YOUR ASSIGNMENT
Copy the lines exactly as they appear, starting with the first line of the records and ending with the line that contains "Ad nostrum tempore".

SUPPLIED DATA
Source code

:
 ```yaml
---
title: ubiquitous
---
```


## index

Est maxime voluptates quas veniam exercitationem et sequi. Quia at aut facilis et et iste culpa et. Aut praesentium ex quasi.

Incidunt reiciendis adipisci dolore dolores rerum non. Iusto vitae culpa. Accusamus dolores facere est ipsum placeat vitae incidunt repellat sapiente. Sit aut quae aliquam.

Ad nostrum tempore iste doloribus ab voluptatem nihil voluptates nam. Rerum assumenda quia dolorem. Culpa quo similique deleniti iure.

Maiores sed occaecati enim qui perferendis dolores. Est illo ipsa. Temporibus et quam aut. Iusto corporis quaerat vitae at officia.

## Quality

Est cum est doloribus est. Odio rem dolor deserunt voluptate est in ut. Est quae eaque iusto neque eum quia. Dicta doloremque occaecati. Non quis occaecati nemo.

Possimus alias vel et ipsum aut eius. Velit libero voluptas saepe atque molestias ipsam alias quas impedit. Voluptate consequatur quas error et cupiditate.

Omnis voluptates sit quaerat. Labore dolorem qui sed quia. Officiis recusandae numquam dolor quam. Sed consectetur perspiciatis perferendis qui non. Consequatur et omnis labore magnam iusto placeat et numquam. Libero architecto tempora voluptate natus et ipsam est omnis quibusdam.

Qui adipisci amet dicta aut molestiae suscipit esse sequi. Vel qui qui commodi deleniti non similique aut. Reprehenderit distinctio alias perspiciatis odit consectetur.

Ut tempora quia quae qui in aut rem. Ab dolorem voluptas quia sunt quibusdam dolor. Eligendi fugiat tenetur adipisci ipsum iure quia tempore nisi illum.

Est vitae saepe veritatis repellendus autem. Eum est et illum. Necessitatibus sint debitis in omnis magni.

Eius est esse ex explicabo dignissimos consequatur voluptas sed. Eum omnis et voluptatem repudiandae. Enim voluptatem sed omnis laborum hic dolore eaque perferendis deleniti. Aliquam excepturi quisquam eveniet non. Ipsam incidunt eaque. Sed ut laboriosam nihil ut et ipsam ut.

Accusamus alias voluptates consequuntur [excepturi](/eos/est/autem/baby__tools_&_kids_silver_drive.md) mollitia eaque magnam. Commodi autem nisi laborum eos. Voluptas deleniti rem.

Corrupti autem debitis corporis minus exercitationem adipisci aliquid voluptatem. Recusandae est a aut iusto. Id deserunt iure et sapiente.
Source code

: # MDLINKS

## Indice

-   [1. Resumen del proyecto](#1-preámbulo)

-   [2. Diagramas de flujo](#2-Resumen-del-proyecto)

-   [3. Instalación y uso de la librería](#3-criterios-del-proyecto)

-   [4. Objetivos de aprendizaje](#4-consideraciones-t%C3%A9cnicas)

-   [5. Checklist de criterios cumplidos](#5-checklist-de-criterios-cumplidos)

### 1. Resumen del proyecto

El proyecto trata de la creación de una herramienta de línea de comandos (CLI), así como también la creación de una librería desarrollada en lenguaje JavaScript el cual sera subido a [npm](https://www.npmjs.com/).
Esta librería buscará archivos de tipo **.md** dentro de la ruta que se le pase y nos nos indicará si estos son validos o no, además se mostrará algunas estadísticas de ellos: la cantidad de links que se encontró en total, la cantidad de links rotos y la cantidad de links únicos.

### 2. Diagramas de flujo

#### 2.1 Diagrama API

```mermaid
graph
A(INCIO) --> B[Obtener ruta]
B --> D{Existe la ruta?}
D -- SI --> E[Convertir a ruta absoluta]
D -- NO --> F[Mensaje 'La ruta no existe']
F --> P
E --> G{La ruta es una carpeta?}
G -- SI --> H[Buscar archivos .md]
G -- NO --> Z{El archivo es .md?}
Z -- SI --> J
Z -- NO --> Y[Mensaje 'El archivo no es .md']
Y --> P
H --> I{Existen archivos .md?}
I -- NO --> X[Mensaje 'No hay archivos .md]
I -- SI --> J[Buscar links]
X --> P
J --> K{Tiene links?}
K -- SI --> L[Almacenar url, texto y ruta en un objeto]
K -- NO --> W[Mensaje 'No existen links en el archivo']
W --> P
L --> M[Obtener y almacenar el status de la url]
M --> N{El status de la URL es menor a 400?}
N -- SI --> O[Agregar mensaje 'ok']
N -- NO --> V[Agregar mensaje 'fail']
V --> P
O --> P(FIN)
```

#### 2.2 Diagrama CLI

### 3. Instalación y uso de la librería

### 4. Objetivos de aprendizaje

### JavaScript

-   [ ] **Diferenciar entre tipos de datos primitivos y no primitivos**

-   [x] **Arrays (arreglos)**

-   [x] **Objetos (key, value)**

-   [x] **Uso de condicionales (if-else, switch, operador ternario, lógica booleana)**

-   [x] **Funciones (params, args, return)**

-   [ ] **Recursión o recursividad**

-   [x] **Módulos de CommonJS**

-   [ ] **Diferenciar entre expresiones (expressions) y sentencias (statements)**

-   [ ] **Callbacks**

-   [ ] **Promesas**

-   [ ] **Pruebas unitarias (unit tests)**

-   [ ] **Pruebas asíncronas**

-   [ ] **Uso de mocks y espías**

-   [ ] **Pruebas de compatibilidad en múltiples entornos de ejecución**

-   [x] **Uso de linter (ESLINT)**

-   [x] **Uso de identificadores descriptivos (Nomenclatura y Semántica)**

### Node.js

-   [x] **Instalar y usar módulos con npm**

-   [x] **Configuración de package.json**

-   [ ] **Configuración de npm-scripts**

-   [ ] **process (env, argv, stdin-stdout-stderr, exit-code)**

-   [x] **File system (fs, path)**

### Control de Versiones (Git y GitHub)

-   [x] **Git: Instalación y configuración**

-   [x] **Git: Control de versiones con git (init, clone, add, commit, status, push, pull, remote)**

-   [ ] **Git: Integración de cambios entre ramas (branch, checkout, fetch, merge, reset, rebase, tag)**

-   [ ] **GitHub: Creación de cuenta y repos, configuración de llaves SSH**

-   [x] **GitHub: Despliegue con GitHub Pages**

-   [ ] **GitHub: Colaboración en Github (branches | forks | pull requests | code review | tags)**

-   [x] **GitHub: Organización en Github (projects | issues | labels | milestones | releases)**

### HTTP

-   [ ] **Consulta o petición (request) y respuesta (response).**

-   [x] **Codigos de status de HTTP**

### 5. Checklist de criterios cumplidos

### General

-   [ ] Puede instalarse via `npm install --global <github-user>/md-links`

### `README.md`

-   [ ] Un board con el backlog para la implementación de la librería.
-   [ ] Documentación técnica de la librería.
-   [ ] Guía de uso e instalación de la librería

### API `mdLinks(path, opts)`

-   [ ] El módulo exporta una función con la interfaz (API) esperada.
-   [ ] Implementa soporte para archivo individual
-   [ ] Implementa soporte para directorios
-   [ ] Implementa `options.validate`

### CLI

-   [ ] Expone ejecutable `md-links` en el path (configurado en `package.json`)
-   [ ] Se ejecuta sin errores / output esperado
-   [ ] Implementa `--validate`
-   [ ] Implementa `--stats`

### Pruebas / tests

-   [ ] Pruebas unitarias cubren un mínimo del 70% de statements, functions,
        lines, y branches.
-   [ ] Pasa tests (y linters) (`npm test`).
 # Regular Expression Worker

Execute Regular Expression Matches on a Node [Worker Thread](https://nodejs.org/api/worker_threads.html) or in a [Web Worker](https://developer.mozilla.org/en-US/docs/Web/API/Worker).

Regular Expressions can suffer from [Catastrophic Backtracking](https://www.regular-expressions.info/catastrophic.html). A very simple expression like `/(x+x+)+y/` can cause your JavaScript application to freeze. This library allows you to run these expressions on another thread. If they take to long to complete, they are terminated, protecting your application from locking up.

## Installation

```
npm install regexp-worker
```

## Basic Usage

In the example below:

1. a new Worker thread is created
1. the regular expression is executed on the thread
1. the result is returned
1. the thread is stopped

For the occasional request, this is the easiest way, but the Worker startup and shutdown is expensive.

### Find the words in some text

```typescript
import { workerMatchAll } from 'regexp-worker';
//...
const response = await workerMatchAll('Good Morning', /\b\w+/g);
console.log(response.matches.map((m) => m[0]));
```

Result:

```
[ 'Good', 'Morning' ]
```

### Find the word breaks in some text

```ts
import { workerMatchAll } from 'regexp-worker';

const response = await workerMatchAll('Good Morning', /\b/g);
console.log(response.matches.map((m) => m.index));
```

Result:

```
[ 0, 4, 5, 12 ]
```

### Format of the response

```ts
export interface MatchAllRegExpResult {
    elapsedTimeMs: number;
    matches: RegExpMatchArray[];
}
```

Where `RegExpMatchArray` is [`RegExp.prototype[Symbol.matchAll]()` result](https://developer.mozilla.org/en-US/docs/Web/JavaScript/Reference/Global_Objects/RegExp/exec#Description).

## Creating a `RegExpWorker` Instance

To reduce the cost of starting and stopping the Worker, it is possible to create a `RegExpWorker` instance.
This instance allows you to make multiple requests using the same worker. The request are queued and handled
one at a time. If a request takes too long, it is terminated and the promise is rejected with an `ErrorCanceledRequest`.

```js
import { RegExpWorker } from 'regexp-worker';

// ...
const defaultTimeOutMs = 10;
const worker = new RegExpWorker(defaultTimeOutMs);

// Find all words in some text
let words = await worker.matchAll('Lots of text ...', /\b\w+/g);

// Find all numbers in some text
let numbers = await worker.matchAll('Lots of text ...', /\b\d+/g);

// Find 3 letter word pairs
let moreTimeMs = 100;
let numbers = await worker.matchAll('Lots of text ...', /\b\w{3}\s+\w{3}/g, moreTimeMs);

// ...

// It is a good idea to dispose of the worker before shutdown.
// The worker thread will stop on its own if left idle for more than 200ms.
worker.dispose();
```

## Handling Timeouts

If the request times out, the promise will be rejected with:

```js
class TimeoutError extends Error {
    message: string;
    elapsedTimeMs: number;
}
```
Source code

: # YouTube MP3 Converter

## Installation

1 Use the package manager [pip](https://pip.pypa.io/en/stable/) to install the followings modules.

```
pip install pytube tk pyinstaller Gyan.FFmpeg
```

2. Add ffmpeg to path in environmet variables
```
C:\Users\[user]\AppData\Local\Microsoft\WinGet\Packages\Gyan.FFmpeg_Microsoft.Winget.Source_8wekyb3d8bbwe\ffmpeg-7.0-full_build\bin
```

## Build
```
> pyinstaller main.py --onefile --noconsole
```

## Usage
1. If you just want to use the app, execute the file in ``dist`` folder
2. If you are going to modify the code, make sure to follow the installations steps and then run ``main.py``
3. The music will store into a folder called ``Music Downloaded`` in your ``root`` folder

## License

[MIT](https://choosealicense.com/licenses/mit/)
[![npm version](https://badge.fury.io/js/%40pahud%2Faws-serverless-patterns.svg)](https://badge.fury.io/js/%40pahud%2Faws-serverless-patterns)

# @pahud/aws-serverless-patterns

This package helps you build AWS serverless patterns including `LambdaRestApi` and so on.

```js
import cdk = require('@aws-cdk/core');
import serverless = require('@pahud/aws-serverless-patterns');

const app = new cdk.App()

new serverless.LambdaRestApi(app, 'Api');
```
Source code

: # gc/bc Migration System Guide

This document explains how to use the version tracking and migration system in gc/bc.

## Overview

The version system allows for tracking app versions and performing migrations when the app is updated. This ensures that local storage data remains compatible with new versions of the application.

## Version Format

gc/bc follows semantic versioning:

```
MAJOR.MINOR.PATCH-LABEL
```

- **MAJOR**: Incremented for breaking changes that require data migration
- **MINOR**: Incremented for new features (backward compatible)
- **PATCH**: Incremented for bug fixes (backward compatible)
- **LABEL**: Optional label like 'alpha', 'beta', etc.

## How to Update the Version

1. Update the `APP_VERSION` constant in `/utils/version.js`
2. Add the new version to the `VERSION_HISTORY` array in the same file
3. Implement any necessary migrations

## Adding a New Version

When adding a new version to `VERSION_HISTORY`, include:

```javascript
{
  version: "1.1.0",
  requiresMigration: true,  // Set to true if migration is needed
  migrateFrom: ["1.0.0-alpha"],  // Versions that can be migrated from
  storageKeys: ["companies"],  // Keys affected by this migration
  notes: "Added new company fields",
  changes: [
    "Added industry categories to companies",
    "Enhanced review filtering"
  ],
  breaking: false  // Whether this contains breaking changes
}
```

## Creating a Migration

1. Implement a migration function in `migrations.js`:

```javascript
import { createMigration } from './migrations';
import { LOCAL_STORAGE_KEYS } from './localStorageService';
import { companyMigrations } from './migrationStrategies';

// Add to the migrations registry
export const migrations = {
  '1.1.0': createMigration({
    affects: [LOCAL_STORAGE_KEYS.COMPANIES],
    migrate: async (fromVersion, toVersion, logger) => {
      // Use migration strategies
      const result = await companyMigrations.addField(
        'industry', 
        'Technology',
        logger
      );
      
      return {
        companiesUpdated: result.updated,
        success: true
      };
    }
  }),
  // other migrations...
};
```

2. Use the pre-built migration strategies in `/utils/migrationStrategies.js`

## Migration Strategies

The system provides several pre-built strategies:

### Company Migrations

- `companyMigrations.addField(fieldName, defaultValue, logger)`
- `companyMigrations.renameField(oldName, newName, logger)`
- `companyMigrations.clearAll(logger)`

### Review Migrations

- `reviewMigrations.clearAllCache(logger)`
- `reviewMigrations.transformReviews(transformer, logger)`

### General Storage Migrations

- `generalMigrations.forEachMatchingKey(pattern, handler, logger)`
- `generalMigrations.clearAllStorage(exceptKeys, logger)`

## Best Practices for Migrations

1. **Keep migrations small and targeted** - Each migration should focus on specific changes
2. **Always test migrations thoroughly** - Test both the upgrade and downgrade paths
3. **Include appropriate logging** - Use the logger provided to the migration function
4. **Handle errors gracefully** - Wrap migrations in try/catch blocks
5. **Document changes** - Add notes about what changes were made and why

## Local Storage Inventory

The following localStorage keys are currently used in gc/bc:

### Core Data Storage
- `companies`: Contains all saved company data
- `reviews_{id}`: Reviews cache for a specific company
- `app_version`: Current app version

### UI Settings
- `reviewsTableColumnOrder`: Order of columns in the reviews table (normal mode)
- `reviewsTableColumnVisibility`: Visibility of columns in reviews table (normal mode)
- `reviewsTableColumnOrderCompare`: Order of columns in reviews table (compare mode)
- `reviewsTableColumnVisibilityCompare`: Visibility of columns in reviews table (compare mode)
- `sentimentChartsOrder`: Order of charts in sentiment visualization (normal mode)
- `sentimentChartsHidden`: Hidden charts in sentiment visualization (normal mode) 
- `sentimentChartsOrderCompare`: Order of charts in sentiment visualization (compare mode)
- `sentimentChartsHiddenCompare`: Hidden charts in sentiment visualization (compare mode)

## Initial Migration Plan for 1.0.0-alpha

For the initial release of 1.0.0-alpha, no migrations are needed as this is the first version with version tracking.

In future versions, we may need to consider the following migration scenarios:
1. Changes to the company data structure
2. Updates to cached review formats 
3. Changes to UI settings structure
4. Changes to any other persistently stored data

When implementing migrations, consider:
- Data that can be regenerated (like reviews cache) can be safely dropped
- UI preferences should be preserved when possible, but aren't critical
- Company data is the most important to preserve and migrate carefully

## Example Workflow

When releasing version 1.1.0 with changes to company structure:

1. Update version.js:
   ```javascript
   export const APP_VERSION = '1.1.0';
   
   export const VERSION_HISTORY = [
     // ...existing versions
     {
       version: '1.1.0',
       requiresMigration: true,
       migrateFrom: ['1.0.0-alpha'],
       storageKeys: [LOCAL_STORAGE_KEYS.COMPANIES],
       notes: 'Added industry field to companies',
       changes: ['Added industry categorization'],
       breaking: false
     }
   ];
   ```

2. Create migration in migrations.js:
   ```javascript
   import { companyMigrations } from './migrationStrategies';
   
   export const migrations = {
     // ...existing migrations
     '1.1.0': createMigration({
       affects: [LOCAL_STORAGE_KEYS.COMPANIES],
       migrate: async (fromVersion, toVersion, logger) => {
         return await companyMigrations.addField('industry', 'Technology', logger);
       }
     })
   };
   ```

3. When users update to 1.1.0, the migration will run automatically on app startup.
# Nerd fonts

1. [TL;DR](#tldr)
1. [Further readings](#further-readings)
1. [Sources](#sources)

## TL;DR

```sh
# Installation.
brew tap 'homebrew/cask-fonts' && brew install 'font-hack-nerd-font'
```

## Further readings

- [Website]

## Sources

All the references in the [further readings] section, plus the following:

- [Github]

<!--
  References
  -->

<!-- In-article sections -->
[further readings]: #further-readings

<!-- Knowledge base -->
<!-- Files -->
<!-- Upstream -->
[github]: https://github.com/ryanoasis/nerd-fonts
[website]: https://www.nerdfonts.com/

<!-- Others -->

ANSWER FOR THE TASK
Source code

:
 ```yaml
---
title: ubiquitous
---
```


## index

Est maxime voluptates quas veniam exercitationem et sequi. Quia at aut facilis et et iste culpa et. Aut praesentium ex quasi.

Incidunt reiciendis adipisci dolore dolores rerum non. Iusto vitae culpa. Accusamus dolores facere est ipsum placeat vitae incidunt repellat sapiente. Sit aut quae aliquam.

Ad nostrum tempore iste doloribus ab voluptatem nihil voluptates nam. Rerum assumenda quia dolorem. Culpa quo similique deleniti iure.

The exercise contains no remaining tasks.